In 2019, Texas reported 1,764 fatal crashes that resulted in 1,867 deaths. Compared to the state, Fort Worth had a much lower number, with figures from the Texas Department of Transportation showing that this metropolitan area had a total of 83 fatal crashes resulting in 99 deaths that same year.
Of those crashes in the Fort Worth area, 10 were alcohol-related, with blood-alcohol levels above the legal limits. These DUI crashes resulted in 16 deaths. This is roughly 2.33% of the 428 crashes that occurred throughout Texas during 2019.
How Are the Road Infrastructure and Bridges in Fort Worth?
Fort Worth’s highway and transportation network is served by several Interstate Highways, including I-20 and I-30, which both run east and west. Limited-access freeways include U.S. Highway 287 and State Highway 360. Fort Worth drivers can also access State Highway 161 (the George Bush Turnpike), which runs north and south and makes any commute in the Metroplex a roughly 30-minute drive.
As roads deteriorate, potholes form and repair work is needed. Similarly, bridges and guardrails age and surfaces wear down, also needing repair or replacement. The City of Fort Worth’s Transportation & Public Works Department handles infrastructure repair and replacement work, overseeing 7,518 lane miles of city street surfaces, 883 traffic signals, and 66,000 street lights.
As of 2021, more than 7,000 bridges in the Fort Worth area have been found in need of repair, while an additional 1,250 bridges need to be replaced.
In 2021, the American Society of Civil Engineers (ASCE) released its report card for infrastructures across the U.S. and gave Texas an overall grade of C. While the ASCE gave the state’s bridges and public transit a B-, the organization gave Texas’ highways and roads a D+ for not properly distributing the funds and resources generated by the state’s gas tax to keep up with the state’s projected growth.
Minimum Car Insurance Requirements in Fort Worth
In terms of minimum coverage requirements, Texas is an at-fault state, though its insurance requirements make it more of a “comparative fault” state. In Texas, each driver has to take financial responsibility for any crash in which they are more than 50% at fault. For this reason, most Texas drivers carry liability insurance.

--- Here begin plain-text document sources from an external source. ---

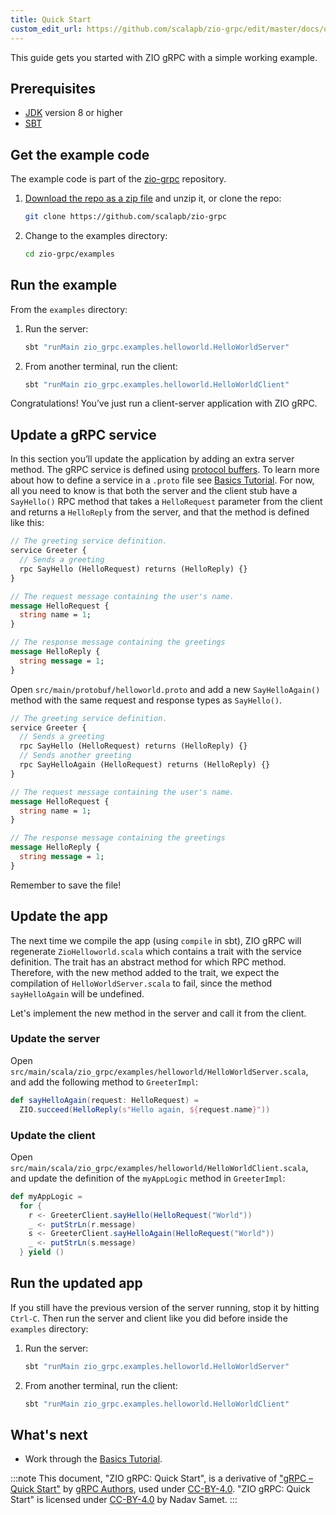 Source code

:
 ```yaml
---
title: Quick Start
custom_edit_url: https://github.com/scalapb/zio-grpc/edit/master/docs/quickstart.md
---
```


This guide gets you started with ZIO gRPC with a simple working example.

## Prerequisites

* [JDK](https://jdk.java.net) version 8 or higher
* [SBT](https://www.scala-sbt.org/)

## Get the example code

The example code is part of the [zio-grpc](https://github.com/scalapb/zio-grpc) repository.

1. [Download the repo as a zip file](https://github.com/scalapb/zio-grpc/archive/v@zioGrpcVersion@.zip) and unzip it, or clone the repo:
   ```bash
   git clone https://github.com/scalapb/zio-grpc
   ```

2. Change to the examples directory:
   ```bash
   cd zio-grpc/examples
   ```

## Run the example

From the `examples` directory:

1. Run the server:
   ```bash
   sbt "runMain zio_grpc.examples.helloworld.HelloWorldServer"
   ```

2. From another terminal, run the client:
   ```bash
   sbt "runMain zio_grpc.examples.helloworld.HelloWorldClient"
   ```

Congratulations! You’ve just run a client-server application with ZIO gRPC.

## Update a gRPC service

In this section you’ll update the application by adding an extra server method. The gRPC service is defined using [protocol buffers](https://developers.google.com/protocol-buffers). To learn more about how to define a service in a `.proto` file see [Basics Tutorial](basics.md). For now, all you need to know is that both the server and the client stub have a `SayHello()` RPC method that takes a `HelloRequest` parameter from the client and returns a `HelloReply` from the server, and that the method is defined like this:

```protobuf
// The greeting service definition.
service Greeter {
  // Sends a greeting
  rpc SayHello (HelloRequest) returns (HelloReply) {}
}

// The request message containing the user's name.
message HelloRequest {
  string name = 1;
}

// The response message containing the greetings
message HelloReply {
  string message = 1;
}
```

Open `src/main/protobuf/helloworld.proto` and add a new `SayHelloAgain()` method with the same request and response types as `SayHello()`.

```protobuf
// The greeting service definition.
service Greeter {
  // Sends a greeting
  rpc SayHello (HelloRequest) returns (HelloReply) {}
  // Sends another greeting
  rpc SayHelloAgain (HelloRequest) returns (HelloReply) {}
}

// The request message containing the user's name.
message HelloRequest {
  string name = 1;
}

// The response message containing the greetings
message HelloReply {
  string message = 1;
}
```

Remember to save the file!

## Update the app

The next time we compile the app (using `compile` in sbt), ZIO gRPC will regenerate `ZioHelloworld.scala` which contains a trait with the service definition. The trait has an abstract method for which RPC method. Therefore, with the new method added to the trait, we expect the compilation of `HelloWorldServer.scala` to fail, since the method `sayHelloAgain` will be undefined.

Let's implement the new method in the server and call it from the client.

### Update the server

Open `src/main/scala/zio_grpc/examples/helloworld/HelloWorldServer.scala`, and add the following method to `GreeterImpl`:

```scala
def sayHelloAgain(request: HelloRequest) =
  ZIO.succeed(HelloReply(s"Hello again, ${request.name}"))
```

### Update the client

Open `src/main/scala/zio_grpc/examples/helloworld/HelloWorldClient.scala`, and update the definition of the `myAppLogic` method in `GreeterImpl`:

```scala
def myAppLogic =
  for {
    r <- GreeterClient.sayHello(HelloRequest("World"))
    _ <- putStrLn(r.message)
    s <- GreeterClient.sayHelloAgain(HelloRequest("World"))
    _ <- putStrLn(s.message)
  } yield ()
```

## Run the updated app

If you still have the previous version of the server running, stop it by hitting `Ctrl-C`. Then run the server and client like you did before inside the `examples` directory:

1. Run the server:
   ```bash
   sbt "runMain zio_grpc.examples.helloworld.HelloWorldServer"
   ```

2. From another terminal, run the client:
   ```bash
   sbt "runMain zio_grpc.examples.helloworld.HelloWorldClient"
   ```

## What's next
* Work through the [Basics Tutorial](basics.md).

:::note
This document, "ZIO gRPC: Quick Start", is a derivative of ["gRPC &ndash; Quick Start"](https://grpc.io/docs/languages/java/quickstart/) by [gRPC Authors](https://grpc.io/), used under [CC-BY-4.0](https://creativecommons.org/licenses/by/4.0). "ZIO gRPC: Quick Start" is licensed under [CC-BY-4.0](https://creativecommons.org/licenses/by/4.0) by Nadav Samet.
:::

Texas Transportation Code §601.072 details the minimum amount of car insurance drivers must carry in the state, which is 30/60/25. That means car insurance coverage must provide:
- $30,000 for bodily injury to or death of one person in one accident;
- $60,000 for bodily injury to or death of two or more persons in one accident, and
- $25,000 for damage to or destruction of property of others in one accident.
Factors Allowed in Fort Worth Car Insurance Rates
Across the country, there are criteria insurers use to determine your car insurance rates. In Fort Worth, Texas, the criteria used are:
- Marital status
- Credit score
- Driving record
- Level of coverage
Discounts for Car Insurance in Fort Worth
If you’re a Fort Worth driver looking to save money, you might want to take advantage of discounts available through your auto insurance carrier. These might include:
- Good driver discount
- Multi-car discount
- Anti-theft discount
- Student discount
- Military discount
- Multi-policy discount
- Mature, retired, or senior discount
What Are the Penalties for Driving Without Insurance in Fort Worth?
Auto insurance is not an option in the state of Texas — it’s mandatory. Drivers must carry the minimum amount of coverage or pay penalties, especially those found driving without coverage. First offense uninsured drivers can expect to pay fines between $175 and $350. That amount rises sharply if you’re caught driving without insurance again. Fines for second offenders within three years of an initial offense will cost between $350 and $1,000. A repeat offender also risks having their license revoked and their vehicle impounded.